The Case For European Stocks Right Now

By Xavier Brenner

U.S. investors have treated European equities as if they were radioactive in recent years. Americans have been net sellers in European stocks from 2008 until the start of this year, with the exception of a brief period in 2010, according to data compiled by Goldman Sachs.

It's not hard to understanding why. The sovereign debt crisis that started in Greece, then spread through southern Europe, tipped the entire Eurozone into an 18-month, double dip recession that has only just ended.

Yet now there's evidence that U.S. investors with an appetite for risk are starting to return to the European equity market and the regional market for initial public offerings is showing signs of life again. During the first five months of 2013, US investors bought $65 billion plus of European stocks on a net basis, Goldman notes.

The intriguing question for U.S. investors is this: Do the signs of a rebound in the Eurozone such as improved consumer spending, manufacturing and exports add up to an attractive investment opportunity? Or is this all a false dawn that will disappoint in 2014? There are compelling reasons for American investors should to take a serious look, some equity analysts say.

Major regional stock indexes such as the Euro Stoxx 50 Index, the FTSE 100, CAC 40 and DAX have seen double-digit gains through October 16 of this year.

European stocks overall also look attractively valued versus their American counterparts: Companies in the Euro Stoxx 50 Index were trading at about 13 times this year's estimated earnings, compared with more than 19 for companies on the Nasdaq Stock Market and the Nikkei 225 Stock Average, data compiled by Bloomberg show.

On top of that, the European market for initial public offerings has really come storming back this year.
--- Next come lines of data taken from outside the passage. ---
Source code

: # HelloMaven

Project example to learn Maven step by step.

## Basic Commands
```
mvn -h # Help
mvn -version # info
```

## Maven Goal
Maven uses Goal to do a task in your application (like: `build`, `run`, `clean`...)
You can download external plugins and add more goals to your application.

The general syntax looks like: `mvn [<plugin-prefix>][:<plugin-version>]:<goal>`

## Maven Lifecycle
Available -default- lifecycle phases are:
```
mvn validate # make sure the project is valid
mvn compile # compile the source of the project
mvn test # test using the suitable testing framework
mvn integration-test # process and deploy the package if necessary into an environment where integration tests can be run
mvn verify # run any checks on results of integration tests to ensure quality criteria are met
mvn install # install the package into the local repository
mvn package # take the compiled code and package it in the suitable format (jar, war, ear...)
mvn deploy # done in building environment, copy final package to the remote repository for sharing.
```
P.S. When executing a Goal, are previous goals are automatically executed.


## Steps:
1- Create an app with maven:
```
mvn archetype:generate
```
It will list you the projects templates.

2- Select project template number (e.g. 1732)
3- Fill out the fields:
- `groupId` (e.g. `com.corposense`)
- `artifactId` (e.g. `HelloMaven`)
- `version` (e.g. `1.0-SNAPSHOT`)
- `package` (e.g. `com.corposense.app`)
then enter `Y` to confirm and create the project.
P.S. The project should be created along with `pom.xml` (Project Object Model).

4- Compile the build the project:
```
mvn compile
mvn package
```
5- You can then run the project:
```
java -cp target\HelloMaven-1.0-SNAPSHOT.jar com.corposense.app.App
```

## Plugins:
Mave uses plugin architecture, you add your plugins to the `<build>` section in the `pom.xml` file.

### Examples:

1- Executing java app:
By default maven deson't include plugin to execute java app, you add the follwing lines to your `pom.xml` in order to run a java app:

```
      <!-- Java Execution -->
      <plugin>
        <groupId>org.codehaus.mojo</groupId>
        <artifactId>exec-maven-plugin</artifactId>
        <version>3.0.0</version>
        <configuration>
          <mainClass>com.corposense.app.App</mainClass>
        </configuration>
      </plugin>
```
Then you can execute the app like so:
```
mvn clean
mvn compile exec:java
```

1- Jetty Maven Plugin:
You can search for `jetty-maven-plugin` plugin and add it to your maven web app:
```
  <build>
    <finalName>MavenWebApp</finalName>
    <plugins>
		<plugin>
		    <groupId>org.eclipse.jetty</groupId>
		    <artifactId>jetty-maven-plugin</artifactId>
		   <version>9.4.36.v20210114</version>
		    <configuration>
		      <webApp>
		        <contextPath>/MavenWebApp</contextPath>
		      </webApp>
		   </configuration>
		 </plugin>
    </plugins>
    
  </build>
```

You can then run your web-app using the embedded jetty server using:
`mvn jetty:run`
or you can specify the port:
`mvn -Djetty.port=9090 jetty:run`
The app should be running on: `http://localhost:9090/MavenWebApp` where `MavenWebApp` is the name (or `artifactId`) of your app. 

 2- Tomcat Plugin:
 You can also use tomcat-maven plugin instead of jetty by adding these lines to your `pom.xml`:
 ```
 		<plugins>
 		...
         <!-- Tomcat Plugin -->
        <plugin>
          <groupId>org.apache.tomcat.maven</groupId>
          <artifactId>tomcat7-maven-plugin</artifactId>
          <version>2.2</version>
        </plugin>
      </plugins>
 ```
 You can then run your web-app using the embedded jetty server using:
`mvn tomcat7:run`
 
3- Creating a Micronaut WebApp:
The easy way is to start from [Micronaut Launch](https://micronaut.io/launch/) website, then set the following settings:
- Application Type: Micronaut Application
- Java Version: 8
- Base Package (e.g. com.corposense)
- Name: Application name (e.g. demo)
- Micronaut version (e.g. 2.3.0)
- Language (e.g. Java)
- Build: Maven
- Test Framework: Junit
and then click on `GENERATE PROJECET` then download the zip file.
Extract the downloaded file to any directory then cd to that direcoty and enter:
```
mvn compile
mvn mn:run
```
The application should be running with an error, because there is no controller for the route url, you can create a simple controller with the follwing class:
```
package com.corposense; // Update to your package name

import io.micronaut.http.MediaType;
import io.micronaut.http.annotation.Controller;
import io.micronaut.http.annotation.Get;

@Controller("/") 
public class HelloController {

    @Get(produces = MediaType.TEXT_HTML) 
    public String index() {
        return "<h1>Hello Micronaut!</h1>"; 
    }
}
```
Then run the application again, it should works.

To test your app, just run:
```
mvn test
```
As of the end of September, European startups launching IPOs have raised $16.2 billion, a level that surpasses the figure for all of 2012, according to data compiled by Dealogic.

"There is a perception that the majority of the region's economic problems are behind us and we're going to see lower volatility levels," said Josef Ritter, head of equity capital markets for Europe at Deutsche Bank AG in London told Bloomberg. "A key theme of this quarter was U.S. investors refocusing on Europe."
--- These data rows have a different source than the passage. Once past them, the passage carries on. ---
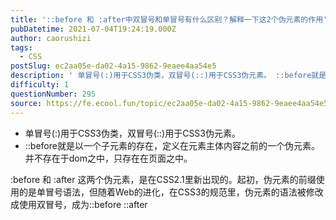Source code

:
 ```yaml
---
title: '::before 和 :after中双冒号和单冒号有什么区别？解释一下这2个伪元素的作用'
pubDatetime: 2021-07-04T19:24:19.000Z
author: caorushizi
tags:
  - CSS
postSlug: ec2aa05e-da02-4a15-9862-9eaee4aa54e5
description: ' 单冒号(:)用于CSS3伪类，双冒号(::)用于CSS3伪元素。 ::before就是以一个子元素的存在，定义在元素主体内容之前的一个伪元素。并不存在于dom之中，只存在在页面之中。 :before 和 :after 这两个伪元素，是在CSS2.1里新出现的。起初，伪元素的前缀使用的是单冒号语法，但随着Web的进化，在CSS3的规范里，伪元素的语法被修改成使用双冒号，成为::before ::a'
difficulty: 1
questionNumber: 295
source: https://fe.ecool.fun/topic/ec2aa05e-da02-4a15-9862-9eaee4aa54e5
---
```


* 单冒号(:)用于CSS3伪类，双冒号(::)用于CSS3伪元素。
* ::before就是以一个子元素的存在，定义在元素主体内容之前的一个伪元素。并不存在于dom之中，只存在在页面之中。

:before 和 :after 这两个伪元素，是在CSS2.1里新出现的。起初，伪元素的前缀使用的是单冒号语法，但随着Web的进化，在CSS3的规范里，伪元素的语法被修改成使用双冒号，成为::before ::after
Among the actual or pending IPOs of note are: Deutsche Annington Immobilien SE,Germany's largest residential landlord; U.K. property broker Foxtons Group Plc; U.K.'s Royal Mail Group Ltd. and London-based Merlin Entertainments Group Ltd., according to Bloomberg.

Will American investors come storming back? True, U.S. investors are still underweight in European equities compared with where they have been historically when you look at buying levels between 2003 and 2008 and long-term going back to 1978. Take at look at this chart from Goldman:

However, European investors have come back in greater force and that suggests that confidence may be coming back. In the 12 months ended September 30, European investment funds bought almost 80 billion euros ($109 billion) worth of Eurozone equities, a level not seen since early 2010.
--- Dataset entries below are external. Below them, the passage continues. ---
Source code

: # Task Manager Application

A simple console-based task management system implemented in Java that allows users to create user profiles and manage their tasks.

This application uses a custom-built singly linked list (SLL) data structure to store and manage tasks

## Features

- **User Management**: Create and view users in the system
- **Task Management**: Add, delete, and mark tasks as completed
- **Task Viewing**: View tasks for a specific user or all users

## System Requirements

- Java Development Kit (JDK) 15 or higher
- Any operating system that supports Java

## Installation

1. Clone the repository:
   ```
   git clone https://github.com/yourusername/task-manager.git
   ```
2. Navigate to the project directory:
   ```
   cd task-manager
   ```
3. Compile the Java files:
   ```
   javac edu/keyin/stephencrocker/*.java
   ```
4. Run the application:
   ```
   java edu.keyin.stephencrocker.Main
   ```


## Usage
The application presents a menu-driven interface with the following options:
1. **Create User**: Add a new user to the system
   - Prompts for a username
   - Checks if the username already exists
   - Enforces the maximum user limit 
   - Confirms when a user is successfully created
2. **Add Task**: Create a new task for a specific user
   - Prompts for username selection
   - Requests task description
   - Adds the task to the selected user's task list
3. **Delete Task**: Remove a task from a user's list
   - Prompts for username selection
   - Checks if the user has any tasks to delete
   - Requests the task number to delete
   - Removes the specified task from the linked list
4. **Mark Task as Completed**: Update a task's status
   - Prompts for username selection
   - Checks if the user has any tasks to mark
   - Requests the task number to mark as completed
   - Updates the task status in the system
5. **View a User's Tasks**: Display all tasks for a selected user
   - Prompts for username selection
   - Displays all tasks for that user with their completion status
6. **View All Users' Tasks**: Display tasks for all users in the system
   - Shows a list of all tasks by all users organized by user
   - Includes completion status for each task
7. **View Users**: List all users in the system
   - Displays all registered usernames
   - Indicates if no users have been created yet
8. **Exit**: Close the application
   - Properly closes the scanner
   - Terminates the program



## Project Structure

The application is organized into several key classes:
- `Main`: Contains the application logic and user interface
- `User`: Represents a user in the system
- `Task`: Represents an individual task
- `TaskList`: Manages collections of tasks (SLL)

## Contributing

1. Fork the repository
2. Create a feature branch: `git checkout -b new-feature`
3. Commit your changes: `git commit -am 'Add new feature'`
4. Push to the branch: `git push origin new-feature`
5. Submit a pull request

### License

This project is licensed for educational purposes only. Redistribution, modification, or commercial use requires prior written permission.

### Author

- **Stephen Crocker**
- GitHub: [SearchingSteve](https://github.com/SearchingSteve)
Goldman analysts, in a bullish research note to clients on September 27, see the return of European investors as a big positive:

This is consistent with the view that we hold that these are being driven by the improvement in both global growth and the Euro area's fundamentals, principally signs of bottoming out in both manufacturing and consumption. Assuming the improvements in the data continue and risks do not reemerge we believe there is room for further flows into equities, and in particular into European equities.

If U.S. investors come back in force, the already-robust performance of European stocks may get an additional boost, Goldman analysts point out. Since 2003, there has been a strong correlation between US investor participation rates and European equity performance.

Disclaimer: All investments involve risk and various investment strategies will not always be profitable. International investing involves special risks, such as political instability and currency fluctuations. Past performance does not guarantee future results.